This article is more than 1 year old
The Windows 7 iPad alternative?
Review If you are Chinese then 2010 is the year of the tiger, but if you are a geek then it is the year of the slate or tablet. Obviously, most people are thinking about the iPad when they start banging on about such things, but the newest consumer targeted device of this ilk to hit the shops is the 9, the first attempt at a genuine UMPC device from French PMP maker Archos.
Slate of the art? The Archos 9 PCtablet
Of course, Archos machines have a long tradition of including functionality more usually associated with PCs than PMPs. These features include wireless connectivity, UPnP streaming, web browsing and e-mail access and it has even started to flirt with Android as an operating system. The 9 however purports to be a fully fledged PC rather than just a PMP with added PC-like functionality.
In the hand the 9 feels similar to the Archos 7 we looked at 12 months ago, only writ larger. The basic construction is much the same and though the case is plastic, rather than metal, the 9 shares the 7's solid hewn-from-a-block-of-granite feel. At 256 x 134 x 17mm and weighing 800g the 9 is quite a hefty device – big for a PMP, small for a netbook yet ideal for a tablet, although holding it is definitely a two handed affair.
Inputs and outputs only extend to a power jack, a single USB port and a 3.5mm audio output but if you cough up £60 for the Archos port replicator that plugs into a concealed proprietary jack at the bottom you can extend that by 2 additional USB ports, an extra audio out, a microphone input, a VGA port and a 100/10 Mbps Ethernet socket.
The 9's external controls are reasonably well thought out and easy to use. The optical trackpad on the right hand side of the device below the power button lets you move the cursor around both easily and accurately, while still keeping a firm two-handed grip. It's complemented by two nicely weighted mouse buttons on the left above which sit a button to launch the virtual keyboard and the "A" key which curiously emulates Alt-Control-Delete on a grown-up Windows PC.

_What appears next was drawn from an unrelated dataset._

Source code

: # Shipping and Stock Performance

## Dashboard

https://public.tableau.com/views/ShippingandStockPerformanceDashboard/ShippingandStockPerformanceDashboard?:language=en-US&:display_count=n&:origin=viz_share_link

An optional docking station expands the connectivity considerably
Pressing the A key and either mouse button also acts as a shortcut to activate the Wi-Fi radio and Bluetooth but it's not an easy manoeuvre, as both the A and keyboard buttons are a little too small and a little too close together. The power key could also do with being somewhere less exposed and, ergonomically, the 9 would benefit from having a trackpad on both sides. Three LEDs on the left of the device show the status of the hard drive, power and charge but it's a shame the external controls are not back-lit for use in low light.